▶ _Collected data_:
——
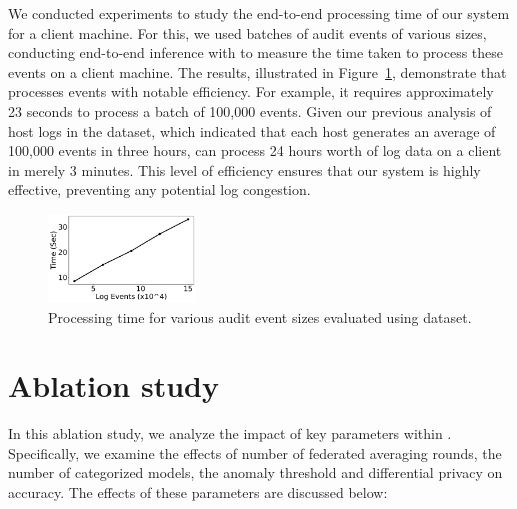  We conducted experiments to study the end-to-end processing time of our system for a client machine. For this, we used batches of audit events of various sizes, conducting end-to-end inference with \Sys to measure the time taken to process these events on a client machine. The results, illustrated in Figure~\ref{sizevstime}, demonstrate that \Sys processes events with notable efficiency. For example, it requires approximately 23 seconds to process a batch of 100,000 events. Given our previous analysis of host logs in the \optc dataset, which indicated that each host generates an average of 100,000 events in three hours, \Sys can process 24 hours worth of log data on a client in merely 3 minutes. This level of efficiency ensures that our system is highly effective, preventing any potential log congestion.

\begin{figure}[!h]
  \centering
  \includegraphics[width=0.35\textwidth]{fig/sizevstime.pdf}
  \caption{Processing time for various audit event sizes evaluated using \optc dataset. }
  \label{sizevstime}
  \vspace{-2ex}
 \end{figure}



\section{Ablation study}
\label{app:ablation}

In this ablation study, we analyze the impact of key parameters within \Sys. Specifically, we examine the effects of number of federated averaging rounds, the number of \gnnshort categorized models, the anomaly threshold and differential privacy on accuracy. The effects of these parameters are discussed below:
——
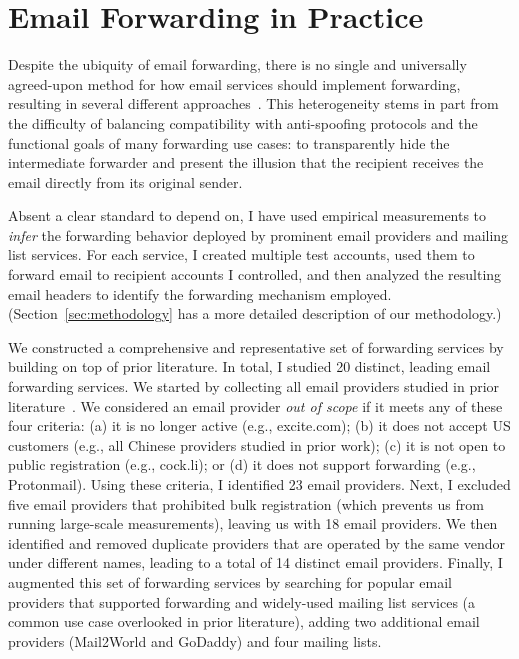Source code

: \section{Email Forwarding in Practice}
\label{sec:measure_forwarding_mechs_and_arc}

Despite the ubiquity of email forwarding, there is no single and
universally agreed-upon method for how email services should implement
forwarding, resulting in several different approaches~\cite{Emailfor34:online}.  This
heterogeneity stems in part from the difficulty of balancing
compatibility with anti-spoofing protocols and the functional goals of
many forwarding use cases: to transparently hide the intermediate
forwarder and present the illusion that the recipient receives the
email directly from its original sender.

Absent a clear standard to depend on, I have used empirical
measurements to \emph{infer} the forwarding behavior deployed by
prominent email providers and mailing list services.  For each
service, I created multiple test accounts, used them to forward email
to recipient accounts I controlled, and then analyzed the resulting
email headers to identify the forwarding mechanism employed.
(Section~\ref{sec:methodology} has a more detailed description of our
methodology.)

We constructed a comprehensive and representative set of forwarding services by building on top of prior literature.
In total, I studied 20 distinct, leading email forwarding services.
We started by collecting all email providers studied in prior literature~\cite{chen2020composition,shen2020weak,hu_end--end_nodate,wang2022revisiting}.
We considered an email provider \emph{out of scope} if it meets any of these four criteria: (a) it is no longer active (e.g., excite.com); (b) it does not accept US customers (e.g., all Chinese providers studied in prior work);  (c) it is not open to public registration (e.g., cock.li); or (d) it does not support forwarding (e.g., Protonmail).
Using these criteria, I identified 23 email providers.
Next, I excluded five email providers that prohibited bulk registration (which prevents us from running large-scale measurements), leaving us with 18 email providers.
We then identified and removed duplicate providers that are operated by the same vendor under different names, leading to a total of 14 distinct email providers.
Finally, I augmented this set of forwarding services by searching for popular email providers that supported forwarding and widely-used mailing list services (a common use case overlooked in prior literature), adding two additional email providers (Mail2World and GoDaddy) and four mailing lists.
——
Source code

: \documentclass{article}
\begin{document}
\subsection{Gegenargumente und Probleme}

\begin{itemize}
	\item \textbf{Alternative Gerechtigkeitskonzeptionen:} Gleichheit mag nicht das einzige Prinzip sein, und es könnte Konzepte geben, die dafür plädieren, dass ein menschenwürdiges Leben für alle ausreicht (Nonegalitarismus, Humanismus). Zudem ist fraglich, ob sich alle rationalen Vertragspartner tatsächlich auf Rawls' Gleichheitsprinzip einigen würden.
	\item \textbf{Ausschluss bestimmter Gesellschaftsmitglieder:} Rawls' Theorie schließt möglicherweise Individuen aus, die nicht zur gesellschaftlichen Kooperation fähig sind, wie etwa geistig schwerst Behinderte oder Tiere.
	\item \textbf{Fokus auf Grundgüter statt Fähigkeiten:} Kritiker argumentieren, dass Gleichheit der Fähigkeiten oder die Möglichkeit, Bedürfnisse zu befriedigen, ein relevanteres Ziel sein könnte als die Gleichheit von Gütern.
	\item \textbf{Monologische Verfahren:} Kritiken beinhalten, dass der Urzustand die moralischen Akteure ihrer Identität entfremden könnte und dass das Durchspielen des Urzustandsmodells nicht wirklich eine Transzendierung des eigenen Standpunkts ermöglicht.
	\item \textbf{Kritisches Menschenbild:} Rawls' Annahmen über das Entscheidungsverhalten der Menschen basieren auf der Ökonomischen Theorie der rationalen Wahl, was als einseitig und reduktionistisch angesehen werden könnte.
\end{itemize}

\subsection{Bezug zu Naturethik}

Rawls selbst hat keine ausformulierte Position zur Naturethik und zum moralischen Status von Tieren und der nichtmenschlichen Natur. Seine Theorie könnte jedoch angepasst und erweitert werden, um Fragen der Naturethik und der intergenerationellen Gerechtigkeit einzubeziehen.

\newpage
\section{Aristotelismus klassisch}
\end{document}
——
▶ _Problem_:
Pull every line that holds the string "begin" out of the records.

▶ _Solution for this problem_:
\begin{figure}[!h]
\begin{document}
\begin{itemize}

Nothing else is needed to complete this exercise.